-- Task objective --
Transcribe the data below verbatim from the line with "### Most of" to the line with "-RVM (mac or". Include both of those lines.

-- Study material --
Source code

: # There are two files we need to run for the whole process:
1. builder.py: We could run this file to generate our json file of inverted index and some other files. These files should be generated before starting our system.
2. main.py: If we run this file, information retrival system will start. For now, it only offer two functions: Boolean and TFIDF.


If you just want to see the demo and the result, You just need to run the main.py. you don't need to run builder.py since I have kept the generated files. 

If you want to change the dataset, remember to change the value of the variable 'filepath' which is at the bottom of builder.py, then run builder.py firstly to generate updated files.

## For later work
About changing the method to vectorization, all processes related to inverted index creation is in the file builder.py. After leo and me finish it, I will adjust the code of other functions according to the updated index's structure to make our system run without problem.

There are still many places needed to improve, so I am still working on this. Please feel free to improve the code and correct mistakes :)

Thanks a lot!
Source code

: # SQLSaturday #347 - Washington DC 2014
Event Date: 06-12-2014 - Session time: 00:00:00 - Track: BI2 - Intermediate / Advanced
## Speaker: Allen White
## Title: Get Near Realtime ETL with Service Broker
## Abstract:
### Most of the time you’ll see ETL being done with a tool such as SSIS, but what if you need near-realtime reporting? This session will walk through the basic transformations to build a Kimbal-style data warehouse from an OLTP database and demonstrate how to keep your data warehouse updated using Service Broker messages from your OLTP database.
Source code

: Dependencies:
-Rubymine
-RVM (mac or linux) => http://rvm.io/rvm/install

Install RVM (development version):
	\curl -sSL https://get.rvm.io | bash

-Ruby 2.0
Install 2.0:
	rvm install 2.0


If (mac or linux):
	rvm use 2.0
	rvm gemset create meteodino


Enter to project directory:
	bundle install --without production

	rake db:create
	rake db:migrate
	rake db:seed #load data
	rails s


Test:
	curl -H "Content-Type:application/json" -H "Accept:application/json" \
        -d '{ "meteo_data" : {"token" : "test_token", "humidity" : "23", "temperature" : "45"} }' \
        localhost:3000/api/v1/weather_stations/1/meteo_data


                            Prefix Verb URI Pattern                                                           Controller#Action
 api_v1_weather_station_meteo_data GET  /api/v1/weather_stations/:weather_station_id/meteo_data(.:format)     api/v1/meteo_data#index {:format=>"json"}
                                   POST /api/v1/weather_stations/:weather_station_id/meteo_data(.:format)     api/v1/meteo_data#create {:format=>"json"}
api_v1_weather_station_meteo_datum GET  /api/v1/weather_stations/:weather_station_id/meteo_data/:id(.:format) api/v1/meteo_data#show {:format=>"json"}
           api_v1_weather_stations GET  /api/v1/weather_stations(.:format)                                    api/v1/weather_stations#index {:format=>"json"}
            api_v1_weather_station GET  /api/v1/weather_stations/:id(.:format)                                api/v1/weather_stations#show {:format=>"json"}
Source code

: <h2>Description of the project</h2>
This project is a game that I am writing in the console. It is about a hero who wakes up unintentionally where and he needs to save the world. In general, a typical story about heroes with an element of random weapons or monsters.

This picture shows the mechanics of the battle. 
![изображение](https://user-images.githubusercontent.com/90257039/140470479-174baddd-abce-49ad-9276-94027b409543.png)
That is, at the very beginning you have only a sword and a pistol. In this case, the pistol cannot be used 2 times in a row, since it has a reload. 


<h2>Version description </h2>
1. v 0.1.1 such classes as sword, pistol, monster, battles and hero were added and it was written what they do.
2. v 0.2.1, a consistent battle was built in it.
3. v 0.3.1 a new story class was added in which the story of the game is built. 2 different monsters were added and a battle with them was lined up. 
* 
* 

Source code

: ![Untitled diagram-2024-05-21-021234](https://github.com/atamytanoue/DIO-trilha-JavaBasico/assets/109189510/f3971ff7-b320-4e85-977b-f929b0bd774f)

-- Answer for this exercise --
### Most of the time you’ll see ETL being done with a tool such as SSIS, but what if you need near-realtime reporting? This session will walk through the basic transformations to build a Kimbal-style data warehouse from an OLTP database and demonstrate how to keep your data warehouse updated using Service Broker messages from your OLTP database.
Source code

: Dependencies:
-Rubymine
-RVM (mac or linux) => http://rvm.io/rvm/install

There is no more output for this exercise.